The previous Monday, June 30, Eyal Yifrach, 19, Gilad Shaar, 16, and Naftali Fraenkel, 16, the three kidnapped Jewish teens, were found slain. Mohammed Abu Khdeir, a 16-year-old Arab, was subsequently killed in what appears to have been a revenge murder by a group of Jewish assailants.
Into this moment of tragedy and tension, in an act with predictable repercussions, the Jewish Defence League announced it would hold a protest over the murders outside Palestine House, in the Toronto suburb of Mississauga.
The Palestine House Educational and Cultural Centre bills itself as a not-for-profit organization that “serves as the educational, cultural and social centre for the Palestinian community in the Greater Toronto Area (in particular) and in Canada (in general).”

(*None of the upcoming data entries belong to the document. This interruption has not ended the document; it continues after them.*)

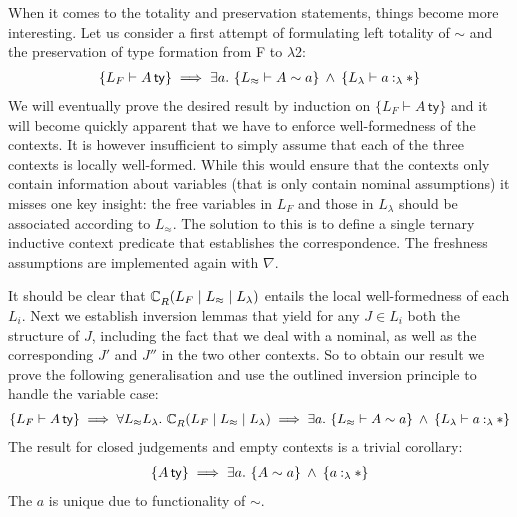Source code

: \documentclass[a4paper,UKenglish]{lipics-v2016}
\newcommand{\ms}{\,}
\newcommand{\mrel}[1]{\mathrel{\ms #1 \ms}}
\newcommand{\mAnd}{\mrel{\wedge}}
\newcommand{\mAll}[1]{\ensuremath{\forall} #1.\ms\ms}
\newcommand{\mEx}[1]{\ensuremath{\exists} #1.\ms\ms}
\newcommand{\SysL}{$\lambda$2\xspace}
\newcommand{\istyFh}[1]{\ensuremath{#1\ms\mathsf{ty}}}
\newcommand{\typingFh}[2]{\ensuremath{#1 \mathbin{:_{F}} #2}}
\newcommand{\typingLh}[2]{\ensuremath{#1 \mathbin{:_{\lambda}} #2}}
\newcommand{\tyr}{\mathrel{\sim}}
\newcommand{\tmr}{\mathrel{\approx}}
\newcommand{\Prp}{\ensuremath{\textrm{\textasteriskcentered}}}
\newcommand{\emptyctx}{\ensuremath{\bullet}}
\theoremstyle{plain}
\begin{document}
When it comes to the totality and preservation statements, things become more interesting.
Let us consider a first attempt of formulating left totality of $\tyr$ and the preservation of type formation from F to \SysL:
\begin{align*}
  \{L_{F} \vdash \istyFh{A}\} \implies \mEx{a} \{ L_{\tmr} \vdash A \tyr a \} \mAnd \{L_{\lambda} \vdash \typingLh{a}{\Prp}\}
\end{align*}
We will eventually prove the desired result by induction on $\{L_{F} \vdash \istyFh{A}\}$ and it will become quickly apparent that we have to enforce well-formedness of the contexts.
It is however insufficient to simply assume that each of the three contexts is locally well-formed.
While this would ensure that the contexts only contain information about variables (that is only contain nominal assumptions) it misses one key insight: the free variables in $L_{F}$ and those in $L_{\lambda}$ should be associated according to $L_{\tmr}$.
The solution to this is to define a single ternary inductive context predicate that establishes the correspondence.
The freshness assumptions are implemented again with $\nabla$.
\newcommand{\acR}[3]{\ac{R}{~}{#1 \mid #2 \mid #3}}
It should be clear that $\acR{L_{F}}{L_{\tmr}}{L_{\lambda}}$ entails the local well-formedness of each $L_i$.
Next we establish inversion lemmas that yield for any $J \in L_i$ both the structure of $J$, including the fact that we deal with a nominal, as well as the corresponding $J'$ and $J''$ in the two other contexts.
So to obtain our result we prove the following generalisation and use the outlined inversion principle to handle the variable case:
\begin{align*}
  \{L_{F} \vdash \istyFh{A}\} \implies \mAll{L_{\tmr}L_{\lambda}} \acR{L_{F}}{L_{\tmr}}{L_{\lambda}} \implies \mEx{a} \{ L_{\tmr} \vdash A \tyr a \} \mAnd \{L_{\lambda} \vdash \typingLh{a}{\Prp}\}
\end{align*}
The result for closed judgements and empty contexts is a trivial corollary:
\begin{align*}
  \{\istyFh{A}\} \implies \mEx{a} \{ A \tyr a \} \mAnd \{\typingLh{a}{\Prp}\}
\end{align*}
The $a$ is unique due to functionality of $\tyr$.
\end{document}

The Jewish Defence League, which was founded by the late Rabbi Meir Kahane, is viewed by many as a right-wing extremist group with vigilante tendencies. The respected Southern Poverty Law Centre has added the JDL to its hate group watch-list. The Anti-Defamation League has accused the JDL of harboring “thugs and hooligans.”
Predictably – the JDL having given advance notice – they arrived at Palestine House (backed up by some members of the motorcycle club Yidden on Wheels) to greet a large throng of Palestinian Canadians and their supporters already chanting anti-Israel slogans and waving anti-Israel placards and Palestinian (and Canadian) flags. What ensued was caught, as almost everything seems to be these days, on video. It leaves both sides looking like jackasses. Three people were injured as police struggled and failed to separate the mobs of competing thugs, most of the minor injuries seemingly from whacking with flagpoles as both sides paraded their respective ensigns and used them as weapons.

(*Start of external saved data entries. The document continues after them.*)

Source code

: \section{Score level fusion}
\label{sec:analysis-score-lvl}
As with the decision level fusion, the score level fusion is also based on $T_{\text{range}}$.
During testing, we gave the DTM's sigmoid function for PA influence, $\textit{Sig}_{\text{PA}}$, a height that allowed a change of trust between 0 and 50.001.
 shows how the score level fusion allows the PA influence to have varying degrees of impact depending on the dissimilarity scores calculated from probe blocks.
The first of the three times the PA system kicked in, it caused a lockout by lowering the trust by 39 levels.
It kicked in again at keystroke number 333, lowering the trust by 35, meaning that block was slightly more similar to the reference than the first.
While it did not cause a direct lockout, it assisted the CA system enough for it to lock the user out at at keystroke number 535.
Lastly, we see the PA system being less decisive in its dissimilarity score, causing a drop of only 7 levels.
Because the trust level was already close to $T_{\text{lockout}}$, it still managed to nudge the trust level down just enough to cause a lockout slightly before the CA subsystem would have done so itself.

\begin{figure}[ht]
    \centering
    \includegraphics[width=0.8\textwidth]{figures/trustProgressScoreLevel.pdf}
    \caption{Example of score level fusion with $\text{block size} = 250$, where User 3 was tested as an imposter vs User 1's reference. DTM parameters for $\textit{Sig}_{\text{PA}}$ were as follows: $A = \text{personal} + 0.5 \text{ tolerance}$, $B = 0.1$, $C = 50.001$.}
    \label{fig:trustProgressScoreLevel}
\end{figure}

To say the scene was juvenile is an understatement. Jewish extremists show up, knowing their mere presence, let alone their antagonistic actions, will provoke another group at a time of understandable international tension. Not surprisingly, some of the Palestinian supporters took the bait. Mayhem ensued. Chauvinistic slogans and provocative gestures ruled the day. A couple of people were mildly hurt, but it could have been much worse.
By Canadian standards, though, this was a particularly nasty scene. And, while the fact that it happened during the week of Canada Day does not make it worse, it certainly doesn’t make it better.

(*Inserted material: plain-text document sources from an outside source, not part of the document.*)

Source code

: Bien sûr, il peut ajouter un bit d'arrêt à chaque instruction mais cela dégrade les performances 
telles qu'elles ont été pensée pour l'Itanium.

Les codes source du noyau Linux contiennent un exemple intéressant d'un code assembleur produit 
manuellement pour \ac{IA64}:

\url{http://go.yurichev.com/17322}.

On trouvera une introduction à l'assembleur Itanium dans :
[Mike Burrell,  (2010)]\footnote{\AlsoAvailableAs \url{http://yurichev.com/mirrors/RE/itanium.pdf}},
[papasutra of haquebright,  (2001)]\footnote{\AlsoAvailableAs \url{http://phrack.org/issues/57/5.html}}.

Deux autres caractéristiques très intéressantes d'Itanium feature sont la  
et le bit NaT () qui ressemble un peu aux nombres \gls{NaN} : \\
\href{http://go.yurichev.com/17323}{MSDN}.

The JDL and some similar groups view themselves as the embodiment of a “new Jew” that learned the tragic lessons of passivity. But if the JDL represents the future, we reject it entirely.
If the concept of a “new Jew” is at all legitimate, it is most reflected in the state of Israel. This type of “muscular Judaism” is about more than brute force. It is about attempting to defend and exemplify the values upon which Israel is based, and that it continues to strive to represent: rule of law, justice, fairness, humanitarianism, intercultural collaboration and mutual respect regardless of immutable characteristic. These are the same values that have made Canada among the safest, most secure, successful and welcoming nations for Jews, Palestinians and so many other people.
Events outside Palestine House last week suggest that both the JDL and those who engaged with them – pretty much all men, it might be worth noting – have something to learn about Canadian values.